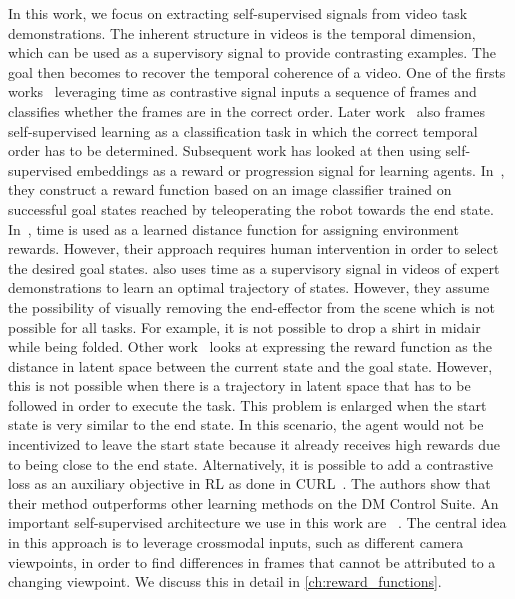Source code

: \documentclass[\home/main.tex]{subfiles}
\begin{document}
In this work, we focus on extracting self-supervised signals from video task demonstrations. The inherent structure in videos is the temporal dimension, which can be used as a supervisory signal to provide contrasting examples. The goal then becomes to recover the temporal coherence of a video. One of the firsts works~\cite{Misra2016} leveraging time as contrastive signal inputs a sequence of frames and classifies whether the frames are in the correct order. Later work~\cite{Lee2017,Fernando2017} also frames self-supervised learning as a classification task in which the correct temporal order has to be determined. Subsequent work has looked at then using self-supervised embeddings as a reward or progression signal for learning agents. 
In~\cite{Singh2019}, they construct a reward function based on an image classifier trained on successful goal states reached by teleoperating the robot towards the end state. In~\cite{Hartikainen2019}, time is used as a learned distance function for assigning environment rewards. However, their approach requires human intervention in order to select the desired goal states. \cite{Nair2018time} also uses time as a supervisory signal in videos of expert demonstrations to learn an optimal trajectory of states. However, they assume the possibility of visually removing the end-effector from the scene which is not possible for all tasks. For example, it is not possible to drop a shirt in midair while being folded. Other work~\cite{Nair2018visual} looks at expressing the reward function as the distance in latent space between the current state and the goal state. However, this is not possible when there is a trajectory in latent space that has to be followed in order to execute the task. This problem is enlarged when the start state is very similar to the end state. In this scenario, the agent would not be incentivized to leave the start state because it already receives high rewards due to being close to the end state. %
Alternatively, it is possible to add a contrastive loss as an auxiliary objective in RL as done in CURL~\cite{Srinivas2020CURL}. The authors show that their method outperforms other learning methods on the DM Control Suite.
An important self-supervised architecture we use in this work are ~\autocite{Sermanet2017TCN}. The central idea in this approach is to leverage crossmodal inputs, such as different camera viewpoints, in order to find differences in frames that cannot be attributed to a changing viewpoint. We discuss this in detail in \cref{ch:reward_functions}.
\end{document}
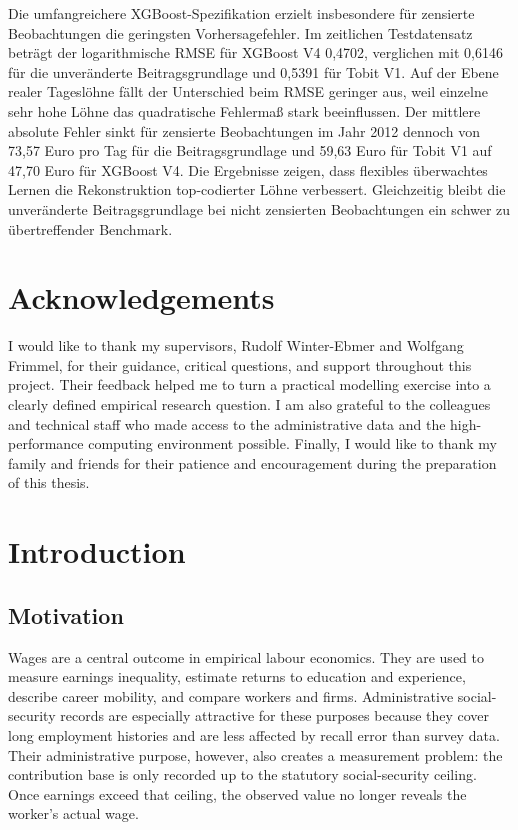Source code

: \documentclass[12pt,a4paper,oneside,titlepage]{book}
\begin{document}
Die umfangreichere XGBoost-Spezifikation erzielt insbesondere für zensierte Beobachtungen die geringsten Vorhersagefehler. Im zeitlichen Testdatensatz beträgt der logarithmische RMSE für XGBoost V4 0,4702, verglichen mit 0,6146 für die unveränderte Beitragsgrundlage und 0,5391 für Tobit V1. Auf der Ebene realer Tageslöhne fällt der Unterschied beim RMSE geringer aus, weil einzelne sehr hohe Löhne das quadratische Fehlermaß stark beeinflussen. Der mittlere absolute Fehler sinkt für zensierte Beobachtungen im Jahr 2012 dennoch von 73,57 Euro pro Tag für die Beitragsgrundlage und 59,63 Euro für Tobit V1 auf 47,70 Euro für XGBoost V4. Die Ergebnisse zeigen, dass flexibles überwachtes Lernen die Rekonstruktion top-codierter Löhne verbessert. Gleichzeitig bleibt die unveränderte Beitragsgrundlage bei nicht zensierten Beobachtungen ein schwer zu übertreffender Benchmark.

\chapter*{Acknowledgements}
I would like to thank my supervisors, Rudolf Winter-Ebmer and Wolfgang Frimmel, for their guidance, critical questions, and support throughout this project. Their feedback helped me to turn a practical modelling exercise into a clearly defined empirical research question. I am also grateful to the colleagues and technical staff who made access to the administrative data and the high-performance computing environment possible. Finally, I would like to thank my family and friends for their patience and encouragement during the preparation of this thesis.

\tableofcontents
\listoffigures
\listoftables

\mainmatter

\chapter{Introduction}
\label{ch:introduction}

\section{Motivation}
Wages are a central outcome in empirical labour economics. They are used to measure earnings inequality, estimate returns to education and experience, describe career mobility, and compare workers and firms. Administrative social-security records are especially attractive for these purposes because they cover long employment histories and are less affected by recall error than survey data. Their administrative purpose, however, also creates a measurement problem: the contribution base is only recorded up to the statutory social-security ceiling. Once earnings exceed that ceiling, the observed value no longer reveals the worker's actual wage.
\end{document}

**TASK DESCRIPTION:**
The answer should consist of every line from the listing above that includes the word "self".

**TASK SOLUTION:**
In this work, we focus on extracting self-supervised signals from video task demonstrations. The inherent structure in videos is the temporal dimension, which can be used as a supervisory signal to provide contrasting examples. The goal then becomes to recover the temporal coherence of a video. One of the firsts works~\cite{Misra2016} leveraging time as contrastive signal inputs a sequence of frames and classifies whether the frames are in the correct order. Later work~\cite{Lee2017,Fernando2017} also frames self-supervised learning as a classification task in which the correct temporal order has to be determined. Subsequent work has looked at then using self-supervised embeddings as a reward or progression signal for learning agents. 
An important self-supervised architecture we use in this work are ~\autocite{Sermanet2017TCN}. The central idea in this approach is to leverage crossmodal inputs, such as different camera viewpoints, in order to find differences in frames that cannot be attributed to a changing viewpoint. We discuss this in detail in \cref{ch:reward_functions}.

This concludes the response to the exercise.